O presidente Luiz Inácio Lula da Silva publicou nesta quinta-feira (21) decretos que alteram o Marco Civil da Internet, permitindo responsabilizar plataformas digitais por conteúdos criminosos após notificação do usuário, conforme decisão do Supremo Tribunal Federal (STF) de junho de 2025.
Os decretos publicados no Diário Oficial da União modificam a regulamentação do Marco Civil da Internet (MCI) para adequar a legislação à decisão do STF que declarou parcialmente inconstitucional o artigo 19 do MCI. Antes, as plataformas só podiam ser punidas se descumprissem ordem judicial para remoção de conteúdos. Agora, elas podem ser responsabilizadas caso não removam conteúdos criminosos após notificação do usuário.

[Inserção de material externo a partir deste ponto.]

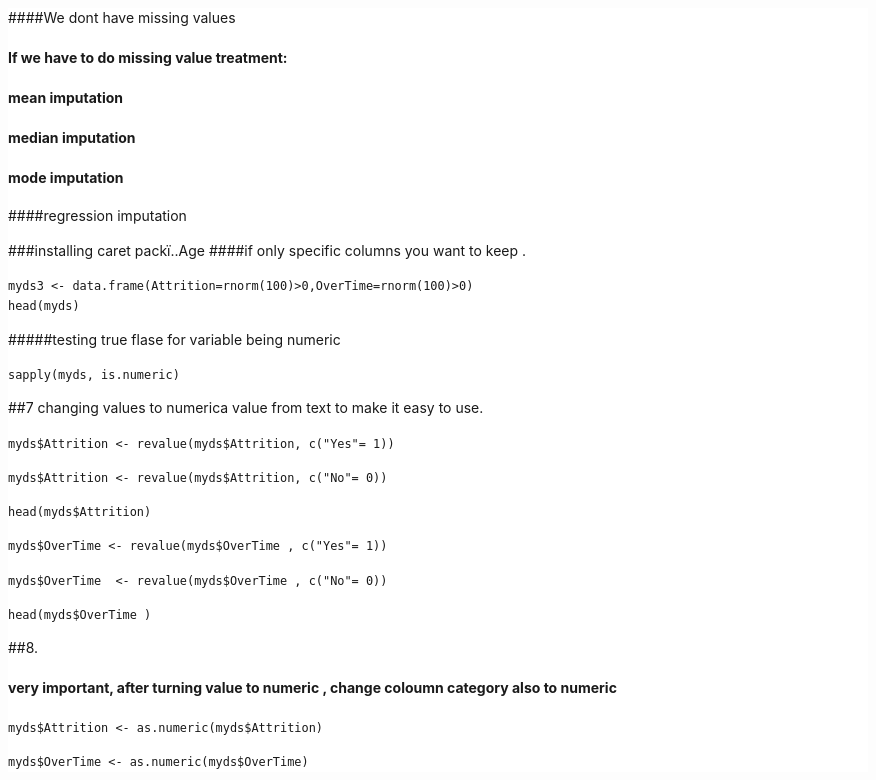 ####We dont have missing values 
#### If we have to do missing value treatment:
#### mean imputation
#### median imputation
#### mode imputation
####regression imputation

###installing caret packï..Age
####if only specific columns you want to keep .

```{r}
myds3 <- data.frame(Attrition=rnorm(100)>0,OverTime=rnorm(100)>0)
head(myds)
```


#####testing true flase for variable being numeric 
```{r}
sapply(myds, is.numeric)
```

##7 changing values to numerica value from text to make it easy to use.


```{r}
myds$Attrition <- revalue(myds$Attrition, c("Yes"= 1))
```
```{r}
myds$Attrition <- revalue(myds$Attrition, c("No"= 0))
```
```{r}
head(myds$Attrition)
```


```{r}
myds$OverTime <- revalue(myds$OverTime , c("Yes"= 1))
```
```{r}
myds$OverTime  <- revalue(myds$OverTime , c("No"= 0))
```
```{r}
head(myds$OverTime )
```



##8.
#### very important, after turning value to numeric , change coloumn category also to numeric

```{r}
myds$Attrition <- as.numeric(myds$Attrition)
```


```{r}
myds$OverTime <- as.numeric(myds$OverTime)
```
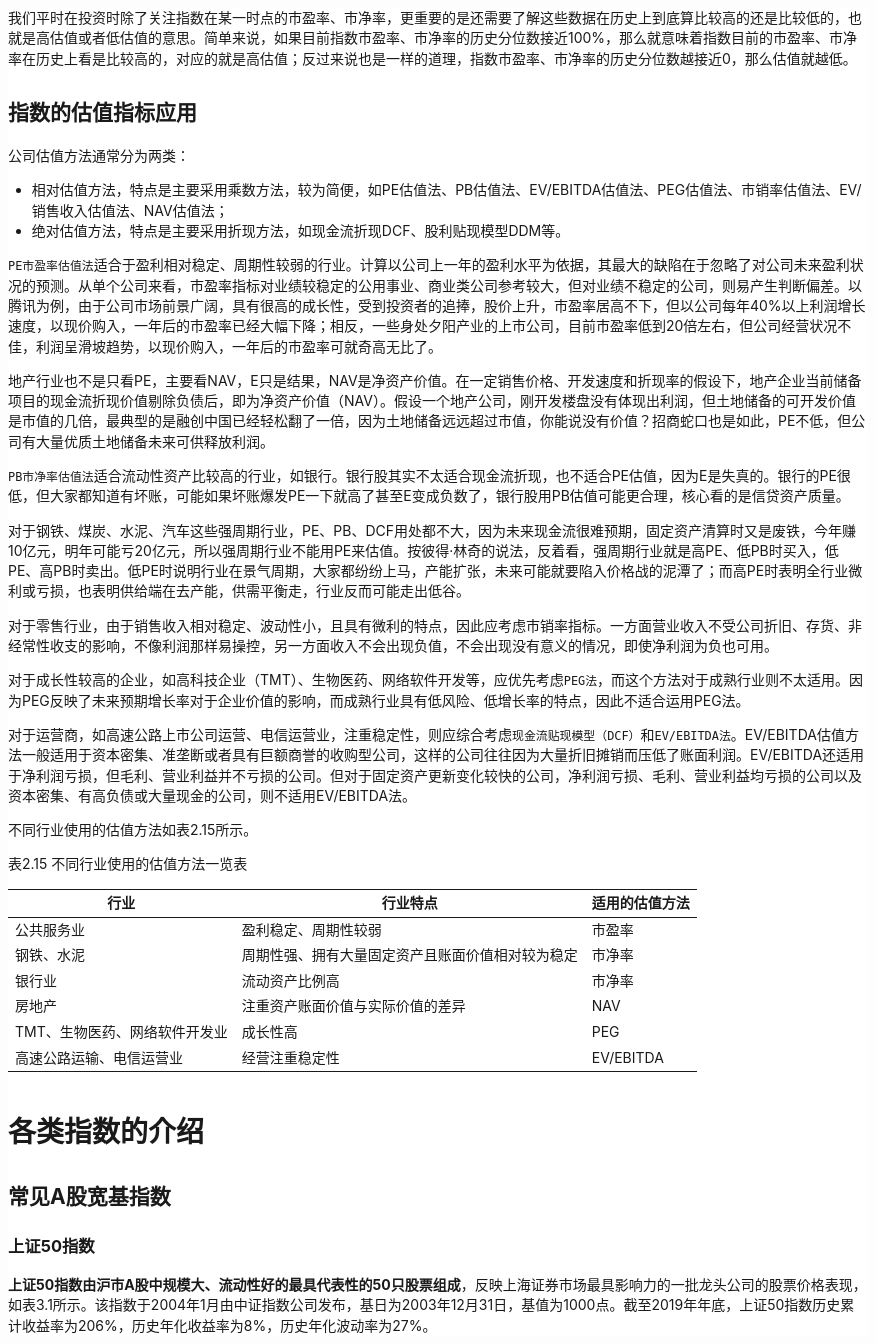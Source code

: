 我们平时在投资时除了关注指数在某一时点的市盈率、市净率，更重要的是还需要了解这些数据在历史上到底算比较高的还是比较低的，也就是高估值或者低估值的意思。简单来说，如果目前指数市盈率、市净率的历史分位数接近100%，那么就意味着指数目前的市盈率、市净率在历史上看是比较高的，对应的就是高估值；反过来说也是一样的道理，指数市盈率、市净率的历史分位数越接近0，那么估值就越低。

## 指数的估值指标应用
公司估值方法通常分为两类：

- 相对估值方法，特点是主要采用乘数方法，较为简便，如PE估值法、PB估值法、EV/EBITDA估值法、PEG估值法、市销率估值法、EV/销售收入估值法、NAV估值法；
- 绝对估值方法，特点是主要采用折现方法，如现金流折现DCF、股利贴现模型DDM等。

`PE市盈率估值法`适合于盈利相对稳定、周期性较弱的行业。计算以公司上一年的盈利水平为依据，其最大的缺陷在于忽略了对公司未来盈利状况的预测。从单个公司来看，市盈率指标对业绩较稳定的公用事业、商业类公司参考较大，但对业绩不稳定的公司，则易产生判断偏差。以腾讯为例，由于公司市场前景广阔，具有很高的成长性，受到投资者的追捧，股价上升，市盈率居高不下，但以公司每年40%以上利润增长速度，以现价购入，一年后的市盈率已经大幅下降；相反，一些身处夕阳产业的上市公司，目前市盈率低到20倍左右，但公司经营状况不佳，利润呈滑坡趋势，以现价购入，一年后的市盈率可就奇高无比了。

地产行业也不是只看PE，主要看NAV，E只是结果，NAV是净资产价值。在一定销售价格、开发速度和折现率的假设下，地产企业当前储备项目的现金流折现价值剔除负债后，即为净资产价值（NAV）。假设一个地产公司，刚开发楼盘没有体现出利润，但土地储备的可开发价值是市值的几倍，最典型的是融创中国已经轻松翻了一倍，因为土地储备远远超过市值，你能说没有价值？招商蛇口也是如此，PE不低，但公司有大量优质土地储备未来可供释放利润。

`PB市净率估值法`适合流动性资产比较高的行业，如银行。银行股其实不太适合现金流折现，也不适合PE估值，因为E是失真的。银行的PE很低，但大家都知道有坏账，可能如果坏账爆发PE一下就高了甚至E变成负数了，银行股用PB估值可能更合理，核心看的是信贷资产质量。

对于钢铁、煤炭、水泥、汽车这些强周期行业，PE、PB、DCF用处都不大，因为未来现金流很难预期，固定资产清算时又是废铁，今年赚10亿元，明年可能亏20亿元，所以强周期行业不能用PE来估值。按彼得·林奇的说法，反着看，强周期行业就是高PE、低PB时买入，低PE、高PB时卖出。低PE时说明行业在景气周期，大家都纷纷上马，产能扩张，未来可能就要陷入价格战的泥潭了；而高PE时表明全行业微利或亏损，也表明供给端在去产能，供需平衡走，行业反而可能走出低谷。

对于零售行业，由于销售收入相对稳定、波动性小，且具有微利的特点，因此应考虑市销率指标。一方面营业收入不受公司折旧、存货、非经常性收支的影响，不像利润那样易操控，另一方面收入不会出现负值，不会出现没有意义的情况，即使净利润为负也可用。

对于成长性较高的企业，如高科技企业（TMT）、生物医药、网络软件开发等，应优先考虑`PEG法`，而这个方法对于成熟行业则不太适用。因为PEG反映了未来预期增长率对于企业价值的影响，而成熟行业具有低风险、低增长率的特点，因此不适合运用PEG法。

对于运营商，如高速公路上市公司运营、电信运营业，注重稳定性，则应综合考虑`现金流贴现模型（DCF）`和`EV/EBITDA法`。EV/EBITDA估值方法一般适用于资本密集、准垄断或者具有巨额商誉的收购型公司，这样的公司往往因为大量折旧摊销而压低了账面利润。EV/EBITDA还适用于净利润亏损，但毛利、营业利益并不亏损的公司。但对于固定资产更新变化较快的公司，净利润亏损、毛利、营业利益均亏损的公司以及资本密集、有高负债或大量现金的公司，则不适用EV/EBITDA法。

不同行业使用的估值方法如表2.15所示。

表2.15 不同行业使用的估值方法一览表

行业 | 行业特点 | 适用的估值方法
---|------|--------
公共服务业 | 盈利稳定、周期性较弱 | 市盈率
钢铁、水泥 | 周期性强、拥有大量固定资产且账面价值相对较为稳定 | 市净率
银行业 | 流动资产比例高 | 市净率
房地产 | 注重资产账面价值与实际价值的差异 | NAV
TMT、生物医药、网络软件开发业 | 成长性高 | PEG
高速公路运输、电信运营业 | 经营注重稳定性 | EV/EBITDA

# 各类指数的介绍
## 常见A股宽基指数
### 上证50指数
**上证50指数由沪市A股中规模大、流动性好的最具代表性的50只股票组成**，反映上海证券市场最具影响力的一批龙头公司的股票价格表现，如表3.1所示。该指数于2004年1月由中证指数公司发布，基日为2003年12月31日，基值为1000点。截至2019年年底，上证50指数历史累计收益率为206%，历史年化收益率为8%，历史年化波动率为27%。
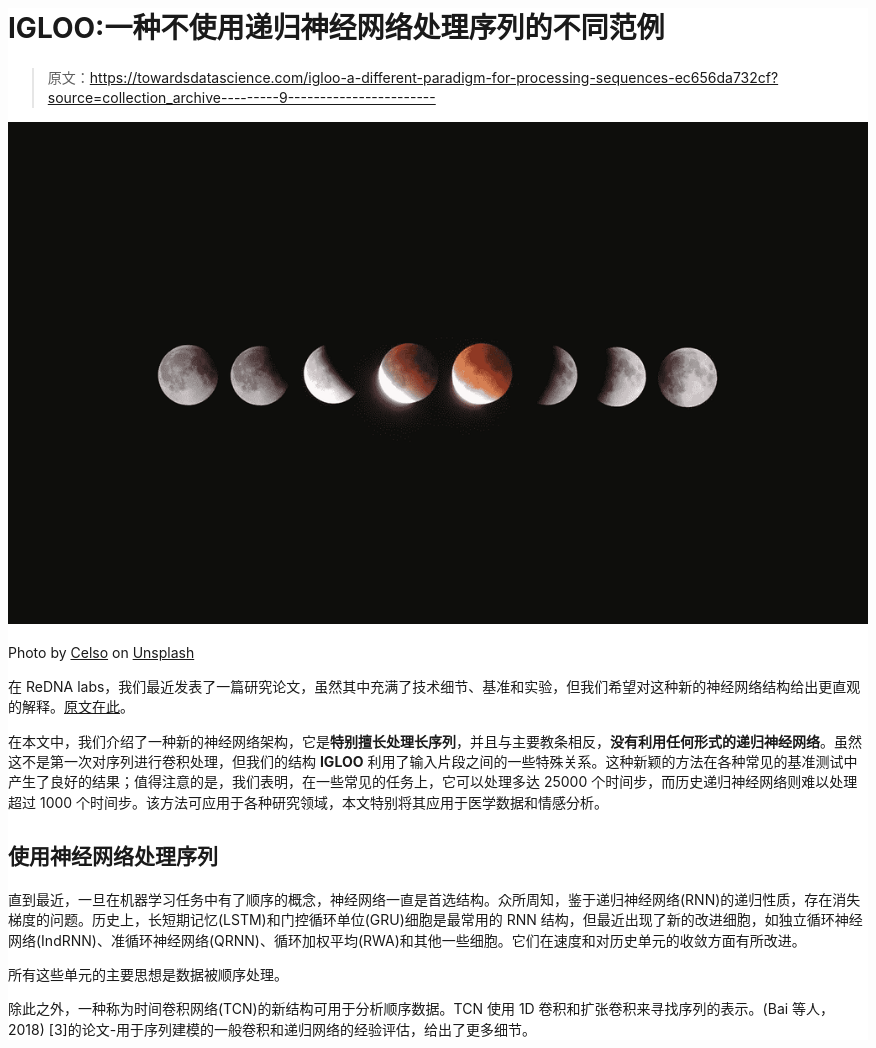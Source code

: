 # IGLOO:一种不使用递归神经网络处理序列的不同范例

> 原文：<https://towardsdatascience.com/igloo-a-different-paradigm-for-processing-sequences-ec656da732cf?source=collection_archive---------9----------------------->

![](img/322a571c97a0b7dbc566d5ff9f9229f0.png)

Photo by [Celso](https://unsplash.com/photos/4RZx2k4sDj8?utm_source=unsplash&utm_medium=referral&utm_content=creditCopyText) on [Unsplash](https://unsplash.com/search/photos/sequence?utm_source=unsplash&utm_medium=referral&utm_content=creditCopyText)

在 ReDNA labs，我们最近发表了一篇研究论文，虽然其中充满了技术细节、基准和实验，但我们希望对这种新的神经网络结构给出更直观的解释。[原文在此](https://arxiv.org/abs/1807.03402)。

在本文中，我们介绍了一种新的神经网络架构，它是**特别擅长处理长序列**，并且与主要教条相反，**没有利用任何形式的递归神经网络**。虽然这不是第一次对序列进行卷积处理，但我们的结构 **IGLOO** 利用了输入片段之间的一些特殊关系。这种新颖的方法在各种常见的基准测试中产生了良好的结果；值得注意的是，我们表明，在一些常见的任务上，它可以处理多达 25000 个时间步，而历史递归神经网络则难以处理超过 1000 个时间步。该方法可应用于各种研究领域，本文特别将其应用于医学数据和情感分析。

## 使用神经网络处理序列

直到最近，一旦在机器学习任务中有了顺序的概念，神经网络一直是首选结构。众所周知，鉴于递归神经网络(RNN)的递归性质，存在消失梯度的问题。历史上，长短期记忆(LSTM)和门控循环单位(GRU)细胞是最常用的 RNN 结构，但最近出现了新的改进细胞，如独立循环神经网络(IndRNN)、准循环神经网络(QRNN)、循环加权平均(RWA)和其他一些细胞。它们在速度和对历史单元的收敛方面有所改进。

所有这些单元的主要思想是数据被顺序处理。

除此之外，一种称为时间卷积网络(TCN)的新结构可用于分析顺序数据。TCN 使用 1D 卷积和扩张卷积来寻找序列的表示。(Bai 等人，2018) [3]的论文-用于序列建模的一般卷积和递归网络的经验评估，给出了更多细节。
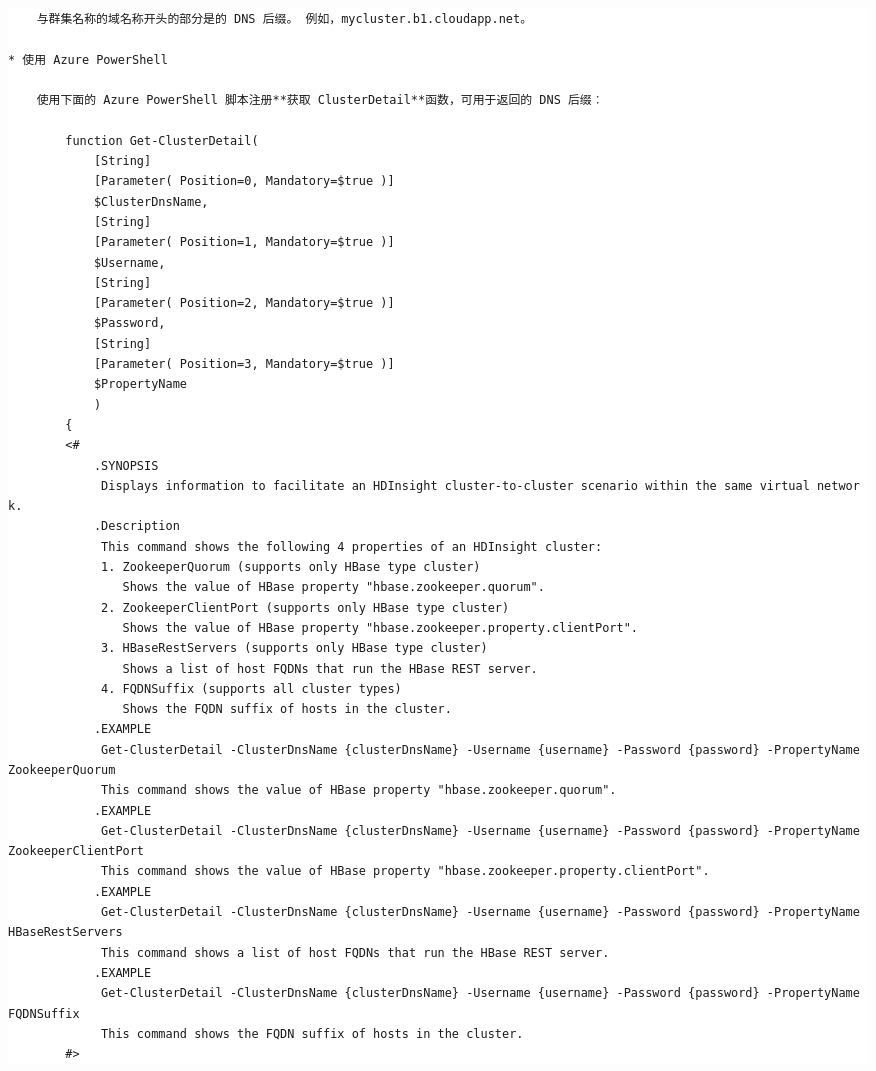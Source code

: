         与群集名称的域名称开头的部分是的 DNS 后缀。 例如，mycluster.b1.cloudapp.net。

    * 使用 Azure PowerShell
    
        使用下面的 Azure PowerShell 脚本注册**获取 ClusterDetail**函数，可用于返回的 DNS 后缀︰

            function Get-ClusterDetail(
                [String]
                [Parameter( Position=0, Mandatory=$true )]
                $ClusterDnsName,
                [String]
                [Parameter( Position=1, Mandatory=$true )]
                $Username,
                [String]
                [Parameter( Position=2, Mandatory=$true )]
                $Password,
                [String]
                [Parameter( Position=3, Mandatory=$true )]
                $PropertyName
                )
            {
            <#
                .SYNOPSIS
                 Displays information to facilitate an HDInsight cluster-to-cluster scenario within the same virtual network.
                .Description
                 This command shows the following 4 properties of an HDInsight cluster:
                 1. ZookeeperQuorum (supports only HBase type cluster)
                    Shows the value of HBase property "hbase.zookeeper.quorum".
                 2. ZookeeperClientPort (supports only HBase type cluster)
                    Shows the value of HBase property "hbase.zookeeper.property.clientPort".
                 3. HBaseRestServers (supports only HBase type cluster)
                    Shows a list of host FQDNs that run the HBase REST server.
                 4. FQDNSuffix (supports all cluster types)
                    Shows the FQDN suffix of hosts in the cluster.
                .EXAMPLE
                 Get-ClusterDetail -ClusterDnsName {clusterDnsName} -Username {username} -Password {password} -PropertyName ZookeeperQuorum
                 This command shows the value of HBase property "hbase.zookeeper.quorum".
                .EXAMPLE
                 Get-ClusterDetail -ClusterDnsName {clusterDnsName} -Username {username} -Password {password} -PropertyName ZookeeperClientPort
                 This command shows the value of HBase property "hbase.zookeeper.property.clientPort".
                .EXAMPLE
                 Get-ClusterDetail -ClusterDnsName {clusterDnsName} -Username {username} -Password {password} -PropertyName HBaseRestServers
                 This command shows a list of host FQDNs that run the HBase REST server.
                .EXAMPLE
                 Get-ClusterDetail -ClusterDnsName {clusterDnsName} -Username {username} -Password {password} -PropertyName FQDNSuffix
                 This command shows the FQDN suffix of hosts in the cluster.
            #>


[1]: http://azure.microsoft.com/services/virtual-network/
[2]: http://technet.microsoft.com/library/ee176961.aspx
[3]: http://technet.microsoft.com/library/hh847889.aspx
[hbase-get-started]: hdinsight-hbase-tutorial-get-started.md
[hbase-twitter-sentiment]: hdinsight-hbase-analyze-twitter-sentiment.md
[vnet-overview]: ../virtual-network/virtual-networks-overview.md
[vm-create]: ../virtual-machines/virtual-machines-windows-hero-tutorial.md
[azure-portal]: https://portal.azure.com
[azure-create-storageaccount]: ../storage-create-storage-account.md
[azure-purchase-options]: http://azure.microsoft.com/pricing/purchase-options/
[azure-member-offers]: http://azure.microsoft.com/pricing/member-offers/
[azure-free-trial]: http://azure.microsoft.com/pricing/free-trial/
[hdinsight-admin-powershell]: hdinsight-administer-use-powershell.md
[hdinsight-admin-portal]: hdinsight-administer-use-management-portal.md#rdp
[hdinsight-powershell-reference]: https://msdn.microsoft.com/library/dn858087.aspx
[twitter-streaming-api]: https://dev.twitter.com/docs/streaming-apis
[twitter-statuses-filter]: https://dev.twitter.com/docs/api/1.1/post/statuses/filter
[powershell-install]: powershell-install-configure.md
[hdinsight-customize-cluster]: hdinsight-hadoop-customize-cluster.md
[hdinsight-provision]: hdinsight-provision-clusters.md
[hdinsight-get-started]: hdinsight-hadoop-linux-tutorial-get-started.md
[hdinsight-storage-powershell]: ../hdinsight-hadoop-use-blob-storage.md#powershell
[hdinsight-analyze-flight-delay-data]: hdinsight-analyze-flight-delay-data.md
[hdinsight-storage]: ../hdinsight-hadoop-use-blob-storage.md
[hdinsight-use-sqoop]: hdinsight-use-sqoop.md
[hdinsight-power-query]: hdinsight-connect-excel-power-query.md
[hdinsight-hive-odbc]: hdinsight-connect-excel-hive-ODBC-driver.md
[hdinsight-hbase-replication-dns]: hdinsight-hbase-geo-replication-configure-DNS.md
[img-dns-surffix]: ./media/hdinsight-hbase-provision-vnet/DNSSuffix.png
[img-primary-dns-suffix]: ./media/hdinsight-hbase-provision-vnet/PrimaryDNSSuffix.png
[img-provision-cluster-page1]: ./media/hdinsight-hbase-provision-vnet/hbasewizard1.png "新 HBase 群集配置详细信息"
[img-provision-cluster-page5]: ./media/hdinsight-hbase-provision-vnet/hbasewizard5.png "将操作脚本保存用于自定义一个 HBase 群集"
[azure-preview-portal]: https://portal.azure.com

O decreto detalha os tipos de conteúdo que exigem remoção imediata, incluindo crimes de terrorismo, induzimento ao suicídio, discriminação por raça, cor, etnia, religião, sexualidade ou identidade de gênero, violência contra mulheres, crimes sexuais contra pessoas vulneráveis, tráfico de pessoas e outros previstos no Código Penal.
Outra novidade é a definição da Autoridade Nacional de Proteção de Dados (ANPD) como órgão responsável por fiscalizar o cumprimento das novas regras. Segundo o Palácio do Planalto, a ANPD não avaliará decisões isoladas das plataformas, mas sua atuação sistêmica para evitar a circulação de conteúdos nocivos, estando proibida de solicitar remoção de conteúdos ou perfis isolados.
Além disso, Lula publicou norma que obriga as plataformas a manterem canal específico para denúncias de nudez divulgada sem consentimento, com prazo de até duas horas para remoção após notificação. O decreto também proíbe o uso de inteligência artificial para produção de deepfakes sexuais de mulheres.